This is a deceptively simple question. Most of the complications come from your interpretation of sustainable. Let me give you a quick summary and explain why it isn't enough:
Fiberglass insulation is the most common these days. It is easy to install. However, it is not healthy to breath, so the installer must wear protection to avoid contact with skin and inhalation. It has higher embodied energy than cellulose (970 MJ/m^3)
Blown Cellulose (dry) insulation is not as common these days since it settles. This causes the top of the wall over time to become not insulated at all. For a diligent home owner, and depending on how the wall was constructed, this can be fixed by periodically adding insulation from the top of the wall. However, this problem is harder to deal with when there is compaction under windows and other places where it is hard to access later. It has lower embodied energy than fiberglass (112 MJ/m^3).
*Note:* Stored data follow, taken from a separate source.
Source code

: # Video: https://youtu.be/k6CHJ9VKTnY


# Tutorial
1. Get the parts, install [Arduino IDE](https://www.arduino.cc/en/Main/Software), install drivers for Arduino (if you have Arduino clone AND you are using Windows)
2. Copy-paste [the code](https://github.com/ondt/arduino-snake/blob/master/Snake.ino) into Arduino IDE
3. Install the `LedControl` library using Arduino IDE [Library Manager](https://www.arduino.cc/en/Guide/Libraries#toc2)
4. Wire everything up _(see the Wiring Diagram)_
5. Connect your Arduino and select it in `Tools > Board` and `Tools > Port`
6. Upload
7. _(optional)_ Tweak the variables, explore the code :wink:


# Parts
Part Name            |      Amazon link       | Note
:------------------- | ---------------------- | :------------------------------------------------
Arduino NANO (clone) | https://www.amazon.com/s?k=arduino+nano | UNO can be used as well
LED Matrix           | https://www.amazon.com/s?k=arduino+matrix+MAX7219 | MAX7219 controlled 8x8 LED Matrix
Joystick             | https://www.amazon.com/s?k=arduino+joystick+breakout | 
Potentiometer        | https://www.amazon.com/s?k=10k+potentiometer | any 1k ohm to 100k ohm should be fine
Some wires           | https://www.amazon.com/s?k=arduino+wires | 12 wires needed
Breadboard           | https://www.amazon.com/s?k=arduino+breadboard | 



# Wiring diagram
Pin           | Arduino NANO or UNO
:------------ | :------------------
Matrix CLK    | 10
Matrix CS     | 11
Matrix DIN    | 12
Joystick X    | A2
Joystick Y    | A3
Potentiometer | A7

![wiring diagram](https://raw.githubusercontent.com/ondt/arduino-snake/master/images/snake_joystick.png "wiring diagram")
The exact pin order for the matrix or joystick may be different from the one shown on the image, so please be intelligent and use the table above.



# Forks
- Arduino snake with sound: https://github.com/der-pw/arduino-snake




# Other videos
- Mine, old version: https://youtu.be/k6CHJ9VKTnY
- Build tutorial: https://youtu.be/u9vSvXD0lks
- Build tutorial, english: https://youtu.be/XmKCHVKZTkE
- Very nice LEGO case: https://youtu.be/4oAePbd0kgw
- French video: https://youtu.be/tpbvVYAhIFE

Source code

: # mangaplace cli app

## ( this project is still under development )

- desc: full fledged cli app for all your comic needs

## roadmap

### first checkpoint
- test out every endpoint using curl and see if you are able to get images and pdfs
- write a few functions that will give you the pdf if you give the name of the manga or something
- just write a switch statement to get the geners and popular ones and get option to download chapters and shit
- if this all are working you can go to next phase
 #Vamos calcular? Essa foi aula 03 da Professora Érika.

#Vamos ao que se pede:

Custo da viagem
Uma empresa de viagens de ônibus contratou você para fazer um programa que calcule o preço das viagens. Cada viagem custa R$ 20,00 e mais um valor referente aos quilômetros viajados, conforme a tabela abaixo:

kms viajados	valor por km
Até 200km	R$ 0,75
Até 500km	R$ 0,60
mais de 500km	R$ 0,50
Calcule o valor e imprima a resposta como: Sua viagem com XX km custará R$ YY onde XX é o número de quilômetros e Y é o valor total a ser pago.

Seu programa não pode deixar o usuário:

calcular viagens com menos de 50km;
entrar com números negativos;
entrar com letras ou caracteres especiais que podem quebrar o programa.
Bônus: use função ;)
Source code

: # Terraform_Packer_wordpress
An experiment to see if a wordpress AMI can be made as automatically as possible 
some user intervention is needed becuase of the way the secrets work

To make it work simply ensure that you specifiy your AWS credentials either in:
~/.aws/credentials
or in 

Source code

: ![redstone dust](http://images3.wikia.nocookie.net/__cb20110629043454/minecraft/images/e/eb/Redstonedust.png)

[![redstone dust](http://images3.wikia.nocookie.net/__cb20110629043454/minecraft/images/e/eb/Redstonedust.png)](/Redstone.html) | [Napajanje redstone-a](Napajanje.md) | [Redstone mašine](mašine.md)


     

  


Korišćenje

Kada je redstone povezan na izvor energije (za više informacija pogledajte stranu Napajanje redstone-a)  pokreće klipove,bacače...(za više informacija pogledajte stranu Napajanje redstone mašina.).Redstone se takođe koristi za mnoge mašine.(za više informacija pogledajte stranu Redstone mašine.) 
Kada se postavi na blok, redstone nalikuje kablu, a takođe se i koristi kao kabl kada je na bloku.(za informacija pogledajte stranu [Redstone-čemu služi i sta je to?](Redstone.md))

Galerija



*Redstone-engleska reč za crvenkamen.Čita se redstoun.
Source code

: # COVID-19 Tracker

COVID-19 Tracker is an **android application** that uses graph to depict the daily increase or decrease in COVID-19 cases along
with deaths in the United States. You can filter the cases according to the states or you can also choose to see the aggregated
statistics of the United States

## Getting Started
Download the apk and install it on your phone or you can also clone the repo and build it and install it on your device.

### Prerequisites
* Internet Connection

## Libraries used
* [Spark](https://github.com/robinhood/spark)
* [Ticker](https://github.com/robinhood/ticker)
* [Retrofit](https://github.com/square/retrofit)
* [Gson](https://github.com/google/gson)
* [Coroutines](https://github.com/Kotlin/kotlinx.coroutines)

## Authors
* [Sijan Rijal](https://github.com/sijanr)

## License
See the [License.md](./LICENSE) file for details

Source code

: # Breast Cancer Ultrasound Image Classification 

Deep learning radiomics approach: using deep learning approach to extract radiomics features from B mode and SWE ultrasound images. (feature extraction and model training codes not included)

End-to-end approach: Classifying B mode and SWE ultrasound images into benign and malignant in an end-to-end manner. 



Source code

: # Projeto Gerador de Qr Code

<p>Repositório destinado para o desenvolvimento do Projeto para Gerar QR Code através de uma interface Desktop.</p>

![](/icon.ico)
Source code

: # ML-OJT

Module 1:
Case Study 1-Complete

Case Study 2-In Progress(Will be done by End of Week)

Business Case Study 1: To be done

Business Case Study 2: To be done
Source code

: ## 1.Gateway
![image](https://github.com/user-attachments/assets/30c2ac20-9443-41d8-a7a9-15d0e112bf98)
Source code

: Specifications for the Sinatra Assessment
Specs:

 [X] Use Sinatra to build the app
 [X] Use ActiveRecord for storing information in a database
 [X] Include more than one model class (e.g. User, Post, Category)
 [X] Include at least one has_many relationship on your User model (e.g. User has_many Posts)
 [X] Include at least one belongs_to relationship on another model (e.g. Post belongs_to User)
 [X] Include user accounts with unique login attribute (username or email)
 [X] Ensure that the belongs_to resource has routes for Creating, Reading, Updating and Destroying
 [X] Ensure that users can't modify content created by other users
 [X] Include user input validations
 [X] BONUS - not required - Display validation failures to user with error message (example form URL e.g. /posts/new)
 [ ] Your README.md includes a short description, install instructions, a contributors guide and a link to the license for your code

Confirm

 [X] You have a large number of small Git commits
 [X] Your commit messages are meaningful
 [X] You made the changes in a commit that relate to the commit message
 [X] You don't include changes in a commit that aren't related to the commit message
This can easily be used in attics where settling isn't much of a concern.
Wet Cellulose (wet) insulation is very similar to blown cellulose except that it is blown in wet so that it binds to whatever it hits and doesn't settle over time. This is fairly standard, but can only be around 4" thick before you have to start embedding some plastic or other support to help hold up the insulation. It is string enough to not sag, but not when spanning large gaps.
Styrofoam insulation is often used under foundations, but also in walls. It is strong and easy to install, but the manufacture still creates many harmful chemicals, to both those manufacturing it and the general air quality.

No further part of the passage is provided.